══ Data to process

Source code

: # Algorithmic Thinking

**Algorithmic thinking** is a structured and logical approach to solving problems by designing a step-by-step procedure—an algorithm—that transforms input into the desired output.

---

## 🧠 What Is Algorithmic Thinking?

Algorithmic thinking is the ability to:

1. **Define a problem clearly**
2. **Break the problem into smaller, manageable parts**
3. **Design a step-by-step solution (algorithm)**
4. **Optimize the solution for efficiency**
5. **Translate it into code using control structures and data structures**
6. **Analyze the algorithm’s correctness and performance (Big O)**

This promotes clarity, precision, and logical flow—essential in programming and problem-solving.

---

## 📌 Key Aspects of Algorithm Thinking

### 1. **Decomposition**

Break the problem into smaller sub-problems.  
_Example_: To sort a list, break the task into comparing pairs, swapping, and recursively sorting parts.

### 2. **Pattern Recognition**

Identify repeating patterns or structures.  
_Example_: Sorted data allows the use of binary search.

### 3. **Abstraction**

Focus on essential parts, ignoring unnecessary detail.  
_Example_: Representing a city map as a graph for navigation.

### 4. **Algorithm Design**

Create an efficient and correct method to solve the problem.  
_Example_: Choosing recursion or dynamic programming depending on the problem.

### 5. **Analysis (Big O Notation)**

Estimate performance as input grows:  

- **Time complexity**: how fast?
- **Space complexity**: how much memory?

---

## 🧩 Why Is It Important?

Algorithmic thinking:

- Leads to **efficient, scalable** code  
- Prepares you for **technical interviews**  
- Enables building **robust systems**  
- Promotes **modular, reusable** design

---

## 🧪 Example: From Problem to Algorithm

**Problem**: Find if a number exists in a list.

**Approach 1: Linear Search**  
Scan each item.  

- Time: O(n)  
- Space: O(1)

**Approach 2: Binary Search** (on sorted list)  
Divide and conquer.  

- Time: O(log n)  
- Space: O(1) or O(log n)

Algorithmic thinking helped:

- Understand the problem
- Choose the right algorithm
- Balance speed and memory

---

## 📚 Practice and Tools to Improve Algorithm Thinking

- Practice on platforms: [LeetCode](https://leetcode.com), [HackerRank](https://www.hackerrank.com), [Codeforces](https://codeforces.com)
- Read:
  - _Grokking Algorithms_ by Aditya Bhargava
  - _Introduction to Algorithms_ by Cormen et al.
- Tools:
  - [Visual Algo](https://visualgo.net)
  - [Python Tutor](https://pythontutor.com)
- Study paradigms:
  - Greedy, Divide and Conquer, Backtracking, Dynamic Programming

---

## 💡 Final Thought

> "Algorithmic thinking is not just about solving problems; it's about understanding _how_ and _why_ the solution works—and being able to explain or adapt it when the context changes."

════
══ Data to process

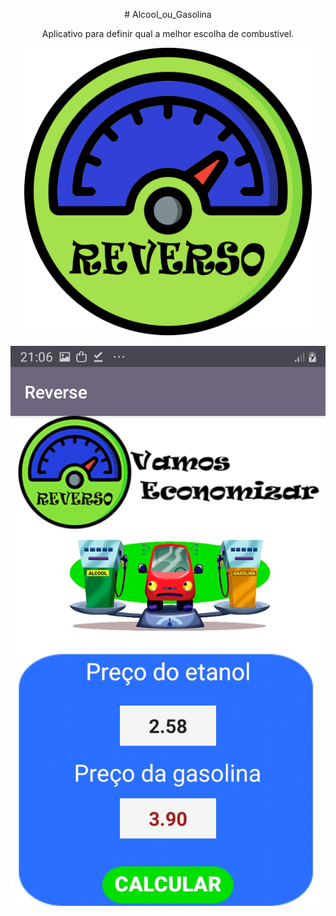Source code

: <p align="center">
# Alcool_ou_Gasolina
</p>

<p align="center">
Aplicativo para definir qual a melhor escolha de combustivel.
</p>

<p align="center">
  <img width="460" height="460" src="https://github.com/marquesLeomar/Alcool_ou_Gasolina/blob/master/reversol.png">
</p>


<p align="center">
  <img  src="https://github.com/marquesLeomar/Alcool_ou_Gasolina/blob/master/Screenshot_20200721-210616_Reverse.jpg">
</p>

════

• Task description:
Once the lines containing "master" in the data above are counted, give the total by itself.

• Output of the task:
2